### Data items
::::::::::

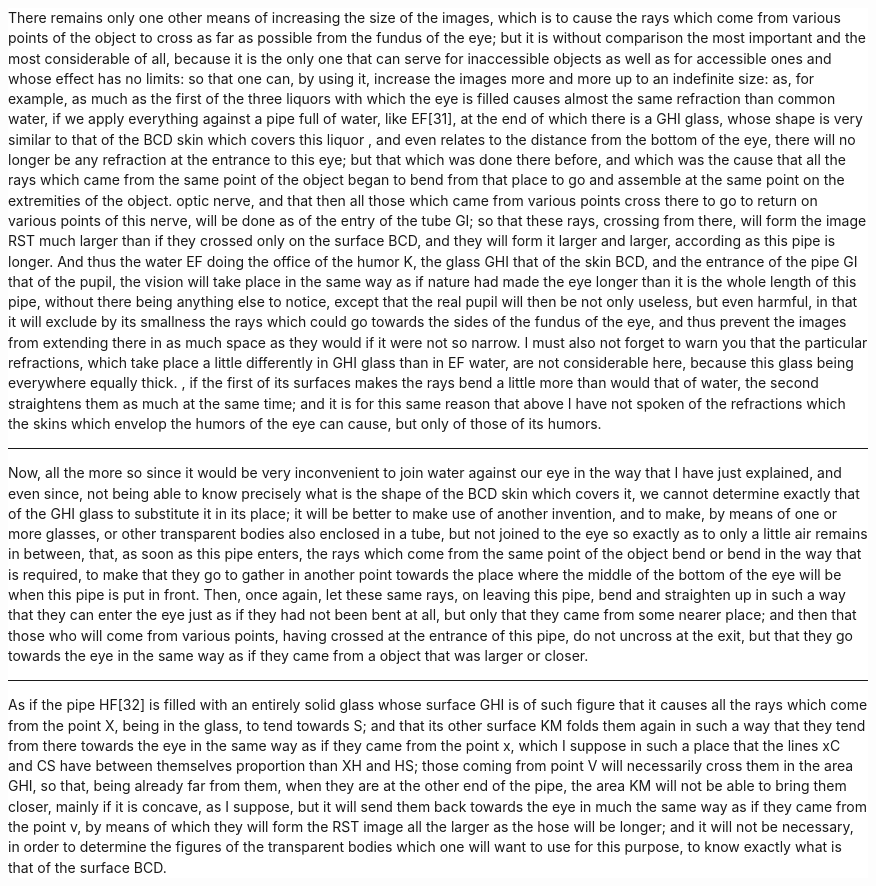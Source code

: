 There remains only one other means of increasing the size of the images, which is to cause the rays which come from various points of the object to cross as far as possible from the fundus of the eye; but it is without comparison the most important and the most considerable of all, because it is the only one that can serve for inaccessible objects as well as for accessible ones and whose effect has no limits: so that one can, by using it, increase the images more and more up to an indefinite size: as, for example, as much as the first of the three liquors with which the eye is filled causes almost the same refraction than common water, if we apply everything against a pipe full of water, like EF[31], at the end of which there is a GHI glass, whose shape is very similar to that of the BCD skin which covers this liquor , and even relates to the distance from the bottom of the eye, there will no longer be any refraction at the entrance to this eye; but that which was done there before, and which was the cause that all the rays which came from the same point of the object began to bend from that place to go and assemble at the same point on the extremities of the object. optic nerve, and that then all those which came from various points cross there to go to return on various points of this nerve, will be done as of the entry of the tube GI; so that these rays, crossing from there, will form the image RST much larger than if they crossed only on the surface BCD, and they will form it larger and larger, according as this pipe is longer. And thus the water EF doing the office of the humor K, the glass GHI that of the skin BCD, and the entrance of the pipe GI that of the pupil, the vision will take place in the same way as if nature had made the eye longer than it is the whole length of this pipe, without there being anything else to notice, except that the real pupil will then be not only useless, but even harmful, in that it will exclude by its smallness the rays which could go towards the sides of the fundus of the eye, and thus prevent the images from extending there in as much space as they would if it were not so narrow. I must also not forget to warn you that the particular refractions, which take place a little differently in GHI glass than in EF water, are not considerable here, because this glass being everywhere equally thick. , if the first of its surfaces makes the rays bend a little more than would that of water, the second straightens them as much at the same time; and it is for this same reason that above I have not spoken of the refractions which the skins which envelop the humors of the eye can cause, but only of those of its humors.

---

Now, all the more so since it would be very inconvenient to join water against our eye in the way that I have just explained, and even since, not being able to know precisely what is the shape of the BCD skin which covers it, we cannot determine exactly that of the GHI glass to substitute it in its place; it will be better to make use of another invention, and to make, by means of one or more glasses, or other transparent bodies also enclosed in a tube, but not joined to the eye so exactly as to only a little air remains in between, that, as soon as this pipe enters, the rays which come from the same point of the object bend or bend in the way that is required, to make that they go to gather in another point towards the place where the middle of the bottom of the eye will be when this pipe is put in front. Then, once again, let these same rays, on leaving this pipe, bend and straighten up in such a way that they can enter the eye just as if they had not been bent at all, but only that they came from some nearer place; and then that those who will come from various points, having crossed at the entrance of this pipe, do not uncross at the exit, but that they go towards the eye in the same way as if they came from a object that was larger or closer.


---

As if the pipe HF[32] is filled with an entirely solid glass whose surface GHI is of such figure that it causes all the rays which come from the point X, being in the glass, to tend towards S; and that its other surface KM folds them again in such a way that they tend from there towards the eye in the same way as if they came from the point x, which I suppose in such a place that the lines xC and CS have between themselves proportion than XH and HS; those coming from point V will necessarily cross them in the area GHI, so that, being already far from them, when they are at the other end of the pipe, the area KM will not be able to bring them closer, mainly if it is concave, as I suppose, but it will send them back towards the eye in much the same way as if they came from the point v, by means of which they will form the RST image all the larger as the hose will be longer; and it will not be necessary, in order to determine the figures of the transparent bodies which one will want to use for this purpose, to know exactly what is that of the surface BCD.
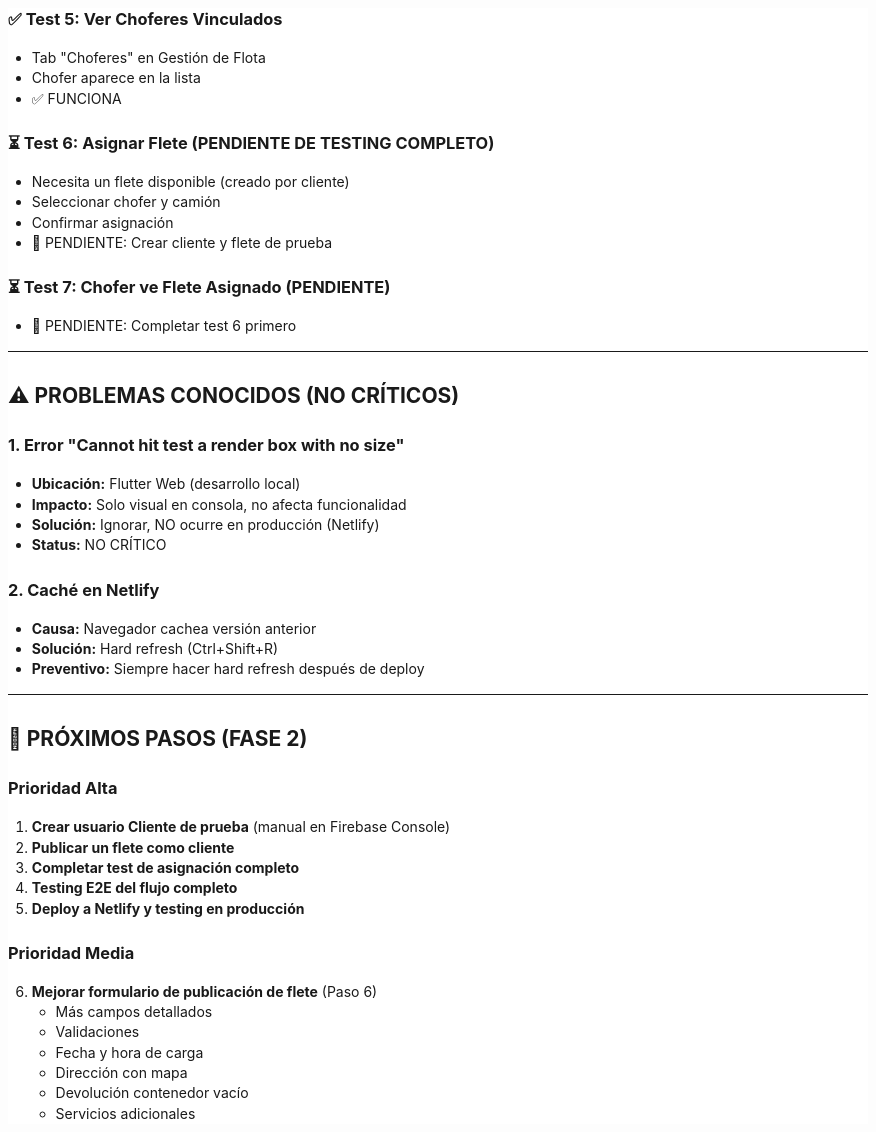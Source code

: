 ### ✅ Test 5: Ver Choferes Vinculados
- Tab "Choferes" en Gestión de Flota
- Chofer aparece en la lista
- ✅ FUNCIONA

### ⏳ Test 6: Asignar Flete (PENDIENTE DE TESTING COMPLETO)
- Necesita un flete disponible (creado por cliente)
- Seleccionar chofer y camión
- Confirmar asignación
- 🔄 PENDIENTE: Crear cliente y flete de prueba

### ⏳ Test 7: Chofer ve Flete Asignado (PENDIENTE)
- 🔄 PENDIENTE: Completar test 6 primero

---

## ⚠️ PROBLEMAS CONOCIDOS (NO CRÍTICOS)

### 1. Error "Cannot hit test a render box with no size"
- **Ubicación:** Flutter Web (desarrollo local)
- **Impacto:** Solo visual en consola, no afecta funcionalidad
- **Solución:** Ignorar, NO ocurre en producción (Netlify)
- **Status:** NO CRÍTICO

### 2. Caché en Netlify
- **Causa:** Navegador cachea versión anterior
- **Solución:** Hard refresh (Ctrl+Shift+R)
- **Preventivo:** Siempre hacer hard refresh después de deploy

---

## 🎯 PRÓXIMOS PASOS (FASE 2)

### Prioridad Alta
1. **Crear usuario Cliente de prueba** (manual en Firebase Console)
2. **Publicar un flete como cliente**
3. **Completar test de asignación completo**
4. **Testing E2E del flujo completo**
5. **Deploy a Netlify y testing en producción**

### Prioridad Media
6. **Mejorar formulario de publicación de flete** (Paso 6)
   - Más campos detallados
   - Validaciones
   - Fecha y hora de carga
   - Dirección con mapa
   - Devolución contenedor vacío
   - Servicios adicionales
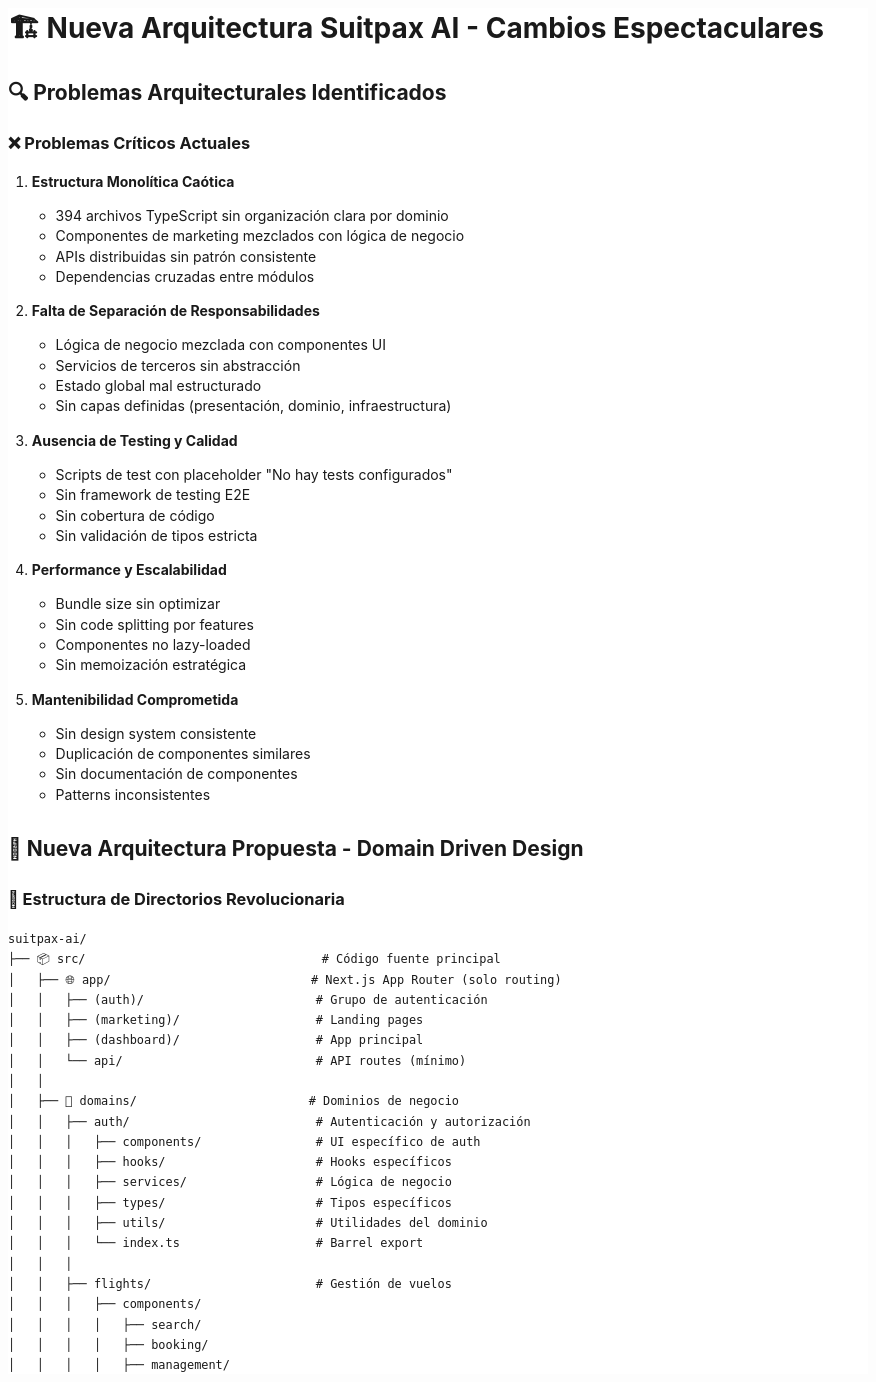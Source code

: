 # 🏗️ Nueva Arquitectura Suitpax AI - Cambios Espectaculares

## 🔍 Problemas Arquitecturales Identificados

### ❌ Problemas Críticos Actuales

1. **Estructura Monolítica Caótica**
   - 394 archivos TypeScript sin organización clara por dominio
   - Componentes de marketing mezclados con lógica de negocio
   - APIs distribuidas sin patrón consistente
   - Dependencias cruzadas entre módulos

2. **Falta de Separación de Responsabilidades**
   - Lógica de negocio mezclada con componentes UI
   - Servicios de terceros sin abstracción
   - Estado global mal estructurado
   - Sin capas definidas (presentación, dominio, infraestructura)

3. **Ausencia de Testing y Calidad**
   - Scripts de test con placeholder "No hay tests configurados"
   - Sin framework de testing E2E
   - Sin cobertura de código
   - Sin validación de tipos estricta

4. **Performance y Escalabilidad**
   - Bundle size sin optimizar
   - Sin code splitting por features
   - Componentes no lazy-loaded
   - Sin memoización estratégica

5. **Mantenibilidad Comprometida**
   - Sin design system consistente
   - Duplicación de componentes similares
   - Sin documentación de componentes
   - Patterns inconsistentes

## 🚀 Nueva Arquitectura Propuesta - Domain Driven Design

### 📁 Estructura de Directorios Revolucionaria

```
suitpax-ai/
├── 📦 src/                                 # Código fuente principal
│   ├── 🌐 app/                            # Next.js App Router (solo routing)
│   │   ├── (auth)/                        # Grupo de autenticación
│   │   ├── (marketing)/                   # Landing pages
│   │   ├── (dashboard)/                   # App principal
│   │   └── api/                           # API routes (mínimo)
│   │
│   ├── 🏢 domains/                        # Dominios de negocio
│   │   ├── auth/                          # Autenticación y autorización
│   │   │   ├── components/                # UI específico de auth
│   │   │   ├── hooks/                     # Hooks específicos
│   │   │   ├── services/                  # Lógica de negocio
│   │   │   ├── types/                     # Tipos específicos
│   │   │   ├── utils/                     # Utilidades del dominio
│   │   │   └── index.ts                   # Barrel export
│   │   │
│   │   ├── flights/                       # Gestión de vuelos
│   │   │   ├── components/
│   │   │   │   ├── search/
│   │   │   │   ├── booking/
│   │   │   │   ├── management/
```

::::::::::

Copy all the records above exactly, but leave out the pictures.

Source code

: There remains only one other means of increasing the size of the images, which is to cause the rays which come from various points of the object to cross as far as possible from the fundus of the eye; but it is without comparison the most important and the most considerable of all, because it is the only one that can serve for inaccessible objects as well as for accessible ones and whose effect has no limits: so that one can, by using it, increase the images more and more up to an indefinite size: as, for example, as much as the first of the three liquors with which the eye is filled causes almost the same refraction than common water, if we apply everything against a pipe full of water, like EF[31], at the end of which there is a GHI glass, whose shape is very similar to that of the BCD skin which covers this liquor , and even relates to the distance from the bottom of the eye, there will no longer be any refraction at the entrance to this eye; but that which was done there before, and which was the cause that all the rays which came from the same point of the object began to bend from that place to go and assemble at the same point on the extremities of the object. optic nerve, and that then all those which came from various points cross there to go to return on various points of this nerve, will be done as of the entry of the tube GI; so that these rays, crossing from there, will form the image RST much larger than if they crossed only on the surface BCD, and they will form it larger and larger, according as this pipe is longer. And thus the water EF doing the office of the humor K, the glass GHI that of the skin BCD, and the entrance of the pipe GI that of the pupil, the vision will take place in the same way as if nature had made the eye longer than it is the whole length of this pipe, without there being anything else to notice, except that the real pupil will then be not only useless, but even harmful, in that it will exclude by its smallness the rays which could go towards the sides of the fundus of the eye, and thus prevent the images from extending there in as much space as they would if it were not so narrow. I must also not forget to warn you that the particular refractions, which take place a little differently in GHI glass than in EF water, are not considerable here, because this glass being everywhere equally thick. , if the first of its surfaces makes the rays bend a little more than would that of water, the second straightens them as much at the same time; and it is for this same reason that above I have not spoken of the refractions which the skins which envelop the humors of the eye can cause, but only of those of its humors.

---

Now, all the more so since it would be very inconvenient to join water against our eye in the way that I have just explained, and even since, not being able to know precisely what is the shape of the BCD skin which covers it, we cannot determine exactly that of the GHI glass to substitute it in its place; it will be better to make use of another invention, and to make, by means of one or more glasses, or other transparent bodies also enclosed in a tube, but not joined to the eye so exactly as to only a little air remains in between, that, as soon as this pipe enters, the rays which come from the same point of the object bend or bend in the way that is required, to make that they go to gather in another point towards the place where the middle of the bottom of the eye will be when this pipe is put in front. Then, once again, let these same rays, on leaving this pipe, bend and straighten up in such a way that they can enter the eye just as if they had not been bent at all, but only that they came from some nearer place; and then that those who will come from various points, having crossed at the entrance of this pipe, do not uncross at the exit, but that they go towards the eye in the same way as if they came from a object that was larger or closer.


---

As if the pipe HF[32] is filled with an entirely solid glass whose surface GHI is of such figure that it causes all the rays which come from the point X, being in the glass, to tend towards S; and that its other surface KM folds them again in such a way that they tend from there towards the eye in the same way as if they came from the point x, which I suppose in such a place that the lines xC and CS have between themselves proportion than XH and HS; those coming from point V will necessarily cross them in the area GHI, so that, being already far from them, when they are at the other end of the pipe, the area KM will not be able to bring them closer, mainly if it is concave, as I suppose, but it will send them back towards the eye in much the same way as if they came from the point v, by means of which they will form the RST image all the larger as the hose will be longer; and it will not be necessary, in order to determine the figures of the transparent bodies which one will want to use for this purpose, to know exactly what is that of the surface BCD.
Source code

: ### ✅ Test 5: Ver Choferes Vinculados
- Tab "Choferes" en Gestión de Flota
- Chofer aparece en la lista
- ✅ FUNCIONA

### ⏳ Test 6: Asignar Flete (PENDIENTE DE TESTING COMPLETO)
- Necesita un flete disponible (creado por cliente)
- Seleccionar chofer y camión
- Confirmar asignación
- 🔄 PENDIENTE: Crear cliente y flete de prueba

### ⏳ Test 7: Chofer ve Flete Asignado (PENDIENTE)
- 🔄 PENDIENTE: Completar test 6 primero

---

## ⚠️ PROBLEMAS CONOCIDOS (NO CRÍTICOS)

### 1. Error "Cannot hit test a render box with no size"
- **Ubicación:** Flutter Web (desarrollo local)
- **Impacto:** Solo visual en consola, no afecta funcionalidad
- **Solución:** Ignorar, NO ocurre en producción (Netlify)
- **Status:** NO CRÍTICO

### 2. Caché en Netlify
- **Causa:** Navegador cachea versión anterior
- **Solución:** Hard refresh (Ctrl+Shift+R)
- **Preventivo:** Siempre hacer hard refresh después de deploy

---

## 🎯 PRÓXIMOS PASOS (FASE 2)

### Prioridad Alta
1. **Crear usuario Cliente de prueba** (manual en Firebase Console)
2. **Publicar un flete como cliente**
3. **Completar test de asignación completo**
4. **Testing E2E del flujo completo**
5. **Deploy a Netlify y testing en producción**

### Prioridad Media
6. **Mejorar formulario de publicación de flete** (Paso 6)
   - Más campos detallados
   - Validaciones
   - Fecha y hora de carga
   - Dirección con mapa
   - Devolución contenedor vacío
   - Servicios adicionales
Source code

: # 🏗️ Nueva Arquitectura Suitpax AI - Cambios Espectaculares

## 🔍 Problemas Arquitecturales Identificados

### ❌ Problemas Críticos Actuales

1. **Estructura Monolítica Caótica**
   - 394 archivos TypeScript sin organización clara por dominio
   - Componentes de marketing mezclados con lógica de negocio
   - APIs distribuidas sin patrón consistente
   - Dependencias cruzadas entre módulos

2. **Falta de Separación de Responsabilidades**
   - Lógica de negocio mezclada con componentes UI
   - Servicios de terceros sin abstracción
   - Estado global mal estructurado
   - Sin capas definidas (presentación, dominio, infraestructura)

3. **Ausencia de Testing y Calidad**
   - Scripts de test con placeholder "No hay tests configurados"
   - Sin framework de testing E2E
   - Sin cobertura de código
   - Sin validación de tipos estricta

4. **Performance y Escalabilidad**
   - Bundle size sin optimizar
   - Sin code splitting por features
   - Componentes no lazy-loaded
   - Sin memoización estratégica

5. **Mantenibilidad Comprometida**
   - Sin design system consistente
   - Duplicación de componentes similares
   - Sin documentación de componentes
   - Patterns inconsistentes

## 🚀 Nueva Arquitectura Propuesta - Domain Driven Design

### 📁 Estructura de Directorios Revolucionaria

```
suitpax-ai/
├── 📦 src/                                 # Código fuente principal
│   ├── 🌐 app/                            # Next.js App Router (solo routing)
│   │   ├── (auth)/                        # Grupo de autenticación
│   │   ├── (marketing)/                   # Landing pages
│   │   ├── (dashboard)/                   # App principal
│   │   └── api/                           # API routes (mínimo)
│   │
│   ├── 🏢 domains/                        # Dominios de negocio
│   │   ├── auth/                          # Autenticación y autorización
│   │   │   ├── components/                # UI específico de auth
│   │   │   ├── hooks/                     # Hooks específicos
│   │   │   ├── services/                  # Lógica de negocio
│   │   │   ├── types/                     # Tipos específicos
│   │   │   ├── utils/                     # Utilidades del dominio
│   │   │   └── index.ts                   # Barrel export
│   │   │
│   │   ├── flights/                       # Gestión de vuelos
│   │   │   ├── components/
│   │   │   │   ├── search/
│   │   │   │   ├── booking/
│   │   │   │   ├── management/
```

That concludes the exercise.